At the same time there are also more solvable digital
disasters looming on the horizon, with perhaps the biggest
global IT challenge since the Millennium Bug, the "2038
Problem", just under 14 years away - and, this time, the world
is infinitely more dependent on computers.
"It's easy to jump at the idea that this is disastrous and
therefore suggest there must be a more diverse market and, in an
ideal world, that's what we'd have," said Ciaran Martin, former
head of Britain's National Cyber Security Centre (NCSC), part of
the country's GCHQ intelligence agency.
"We're actually good at managing the safety aspects of tech
when it comes to cars, trains, planes, and machines. What we're
bad at is then providing services," he added.
"Look at what happened to the London health system a few
weeks ago - they were hacked, and that led to loads of cancelled
operations, which is physically dangerous," he said, referring
to a recent ransomware incident which affected Britain's
National Health Service (NHS).
Organisations need to look around their IT systems, Martin
said, and ensure there are enough failsafes and redundancies in
those systems to stay operational in the event of an outage.
Friday's outage happened amid a perfect storm, with both
Microsoft ( MSFT ) and CrowdStrike ( CRWD ) owning huge shares of a market which
relies on both of their products.
"I'm sure the regulators globally are looking at this. There
is limited competition globally for operating systems, for
example, and also for the large scale cybersecurity products
like the ones CrowdStrike ( CRWD ) provides," said Nigel Phair, a
cybersecurity professor at Australia's Monash University.

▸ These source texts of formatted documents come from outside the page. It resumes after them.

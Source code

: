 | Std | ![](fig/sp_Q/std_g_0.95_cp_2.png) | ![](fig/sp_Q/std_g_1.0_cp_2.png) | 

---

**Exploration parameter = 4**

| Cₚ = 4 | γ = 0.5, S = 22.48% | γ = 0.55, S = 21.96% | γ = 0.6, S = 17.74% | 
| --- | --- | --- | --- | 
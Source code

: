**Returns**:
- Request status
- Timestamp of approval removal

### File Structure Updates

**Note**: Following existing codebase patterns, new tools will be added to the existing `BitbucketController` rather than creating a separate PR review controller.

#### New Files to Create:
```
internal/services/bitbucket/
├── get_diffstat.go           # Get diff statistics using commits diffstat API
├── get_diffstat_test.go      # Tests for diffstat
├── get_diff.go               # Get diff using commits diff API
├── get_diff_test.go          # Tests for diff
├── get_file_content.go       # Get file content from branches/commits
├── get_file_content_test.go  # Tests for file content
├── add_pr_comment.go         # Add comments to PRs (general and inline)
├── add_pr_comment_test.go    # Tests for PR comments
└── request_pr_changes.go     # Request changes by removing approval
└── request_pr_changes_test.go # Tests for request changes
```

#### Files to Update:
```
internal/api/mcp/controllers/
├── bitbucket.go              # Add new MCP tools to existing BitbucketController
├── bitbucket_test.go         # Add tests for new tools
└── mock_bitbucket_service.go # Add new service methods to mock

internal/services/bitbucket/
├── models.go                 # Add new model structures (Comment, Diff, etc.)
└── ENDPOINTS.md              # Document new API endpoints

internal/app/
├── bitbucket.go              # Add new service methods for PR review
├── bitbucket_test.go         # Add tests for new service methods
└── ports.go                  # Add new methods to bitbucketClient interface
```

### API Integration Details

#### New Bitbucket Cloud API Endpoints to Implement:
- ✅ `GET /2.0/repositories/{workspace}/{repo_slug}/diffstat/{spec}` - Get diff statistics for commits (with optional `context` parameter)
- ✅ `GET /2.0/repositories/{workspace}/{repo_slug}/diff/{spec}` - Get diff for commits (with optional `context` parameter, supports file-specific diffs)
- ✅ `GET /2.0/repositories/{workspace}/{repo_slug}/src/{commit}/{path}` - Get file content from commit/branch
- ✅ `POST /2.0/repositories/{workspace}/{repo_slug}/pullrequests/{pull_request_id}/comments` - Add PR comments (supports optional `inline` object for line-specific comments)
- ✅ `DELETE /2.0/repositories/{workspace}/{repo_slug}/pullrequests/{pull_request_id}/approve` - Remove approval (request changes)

Friday's outage hit airlines particularly hard, as many
scrambled to check in and board passengers who relied upon
digital tickets to fly. Some travellers posted photos on social
media of hand-written boarding cards provided by airline staff.
Others were only able to fly if they had printed out their
ticket.
"I think it's very important for organisations of all shapes
and sizes to really look at their risk management and look at an
all-hazards approach," Phair said.
EPOCHALYPSE NOW
Friday's outage will not be the last time the world is
reminded of its dependency on computers and IT products for
basic services to function. In about 14 years' time, the world
will be faced with a time-based computer issue similar to the
Millennium Bug called the "2038 Problem".
The Millennium Bug, or "Y2K" happened because early
computers saved expensive memory space by only counting the last
two digits of the year, meaning many systems were unable to
distinguish between the year 1900 and 2000, leading to critical
errors.
The cost to mitigate the problem in the years before 2000
ran up a global bill of hundreds of billions of dollars.
The 2038 problem, or "Epochalypse", which begins at 0314 GMT
on Jan. 19, 2038, is, in essence, the same problem.
Many computers count the passage of time by measuring the
number of seconds since midnight on Jan. 1, 1970, also known as
the "Epoch".
Those seconds are stored as a finite sequence of zeroes and
ones, or "bits" but for many computers, the number of bits that
can be stored reaches its maximum value in 2038.
"We currently have a situation where there's huge global
disruption, because we cannot cope administratively," said
Ciaran Martin, the former NCSC head.
"We can cope in terms of safety, but we can't cope in terms
of service provision when key networks go down".